After that, cmd.exe will call CreateProcessA with lpCommandLine set to this:

0000  43 3a 5c 55 73 65 72 73 5c 61 6d 65 6e 74 68 65  C:\Users\amenthe
0010  73 5c 77 6f 72 6b 73 70 61 63 65 5c 66 6f 74 6f  s\workspace\foto
0020  65 78 70 6f 72 74 5c 65 78 69 66 74 6f 6f 6c 20  export\exiftool
0030  2d 4a 20 2d 63 68 61 72 73 65 74 20 46 69 6c 65  -J -charset File
0040  4e 61 6d 65 3d 75 74 66 38 20 2d 63 68 61 72 73  Name=utf8 -chars
0050  65 74 20 75 74 66 38 20 2d 73 75 62 6a 65 63 74  et utf8 -subject
0060  20 32 30 31 32 2d 30 35 2d 32 34 20 4d fc 6e 63   2012-05-24 M.nc  <--- again: 0xFC
0070  68 65 6e 2f 00                                   hen/.


So, i guess i can't use ruby to call exiftool with utf-8 encoding after all. If this were utf-8, it should be [0xC3 0xBC].

(note to self: which is weird, as this patch seems to be in ruby for over a year https://bugs.ruby-lang.org/projects/ruby-trunk/repository/revisions/41709 which is addressing something that sounds very similar https://bugs.ruby-lang.org/issues/1771 )

amenthes

nevermind i just found a solution that does not butcher the charset:

I'm opening an exiftool process and pass all my arguments directly throuch stdin via the provided '-@ -'.
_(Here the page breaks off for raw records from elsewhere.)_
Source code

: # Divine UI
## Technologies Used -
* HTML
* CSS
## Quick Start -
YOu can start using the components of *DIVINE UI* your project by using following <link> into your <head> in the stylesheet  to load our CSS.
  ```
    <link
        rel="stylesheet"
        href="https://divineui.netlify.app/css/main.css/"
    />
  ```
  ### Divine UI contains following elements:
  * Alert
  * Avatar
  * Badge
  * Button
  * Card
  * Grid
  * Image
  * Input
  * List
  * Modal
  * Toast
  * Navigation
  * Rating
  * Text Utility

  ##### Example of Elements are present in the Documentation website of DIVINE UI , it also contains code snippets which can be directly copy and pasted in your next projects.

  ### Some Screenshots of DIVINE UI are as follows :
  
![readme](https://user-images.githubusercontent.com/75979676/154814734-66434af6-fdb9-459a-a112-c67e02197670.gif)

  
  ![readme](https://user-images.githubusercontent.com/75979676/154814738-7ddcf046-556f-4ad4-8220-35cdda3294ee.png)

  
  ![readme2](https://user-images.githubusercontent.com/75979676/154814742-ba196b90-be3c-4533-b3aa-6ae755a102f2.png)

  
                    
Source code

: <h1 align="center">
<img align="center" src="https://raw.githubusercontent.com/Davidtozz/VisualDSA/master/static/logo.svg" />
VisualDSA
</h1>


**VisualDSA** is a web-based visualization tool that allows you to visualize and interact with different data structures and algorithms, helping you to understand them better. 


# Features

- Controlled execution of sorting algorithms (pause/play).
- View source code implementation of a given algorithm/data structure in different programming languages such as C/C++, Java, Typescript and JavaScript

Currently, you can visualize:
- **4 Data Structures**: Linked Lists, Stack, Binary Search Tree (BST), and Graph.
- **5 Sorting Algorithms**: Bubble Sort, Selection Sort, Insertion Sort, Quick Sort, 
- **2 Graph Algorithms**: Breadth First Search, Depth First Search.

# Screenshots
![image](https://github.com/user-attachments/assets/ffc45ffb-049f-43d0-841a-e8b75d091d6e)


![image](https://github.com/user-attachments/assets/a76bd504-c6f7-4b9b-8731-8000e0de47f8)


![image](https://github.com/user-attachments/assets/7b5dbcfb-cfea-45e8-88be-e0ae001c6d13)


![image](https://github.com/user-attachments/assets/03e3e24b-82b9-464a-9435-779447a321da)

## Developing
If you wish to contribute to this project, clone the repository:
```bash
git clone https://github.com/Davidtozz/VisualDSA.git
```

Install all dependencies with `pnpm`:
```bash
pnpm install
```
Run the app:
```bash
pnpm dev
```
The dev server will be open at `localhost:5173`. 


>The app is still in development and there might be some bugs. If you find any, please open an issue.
This seems to work out just fine!

Phil Harvey

Excellent.  I'm glad you found the solution.

- Phil
...where DIR is the name of a directory/folder containing the images.  On Mac/Linux/PowerShell, use single quotes (') instead of double quotes (") around arguments containing a dollar sign ($).

Marsu42

Quote from: amenthes on April 12, 2015, 01:17:19 PM
I'm opening an exiftool process and pass all my arguments directly throuch stdin via the provided '-@ -'.

Btw, after going nearly crazy using exiftool with the windows command line, the -@ arg option is the one I resorted to, too. My problem is that I use utf-8 encoding for the tags, but one app I use positively insists on iptc being latin2 - argh.

It might be easier using a Unix shell like on real Linux or at least cygwin, but everything else than utf-16 on Windows is unreliable and esp. with utf-8 you're asking for trouble.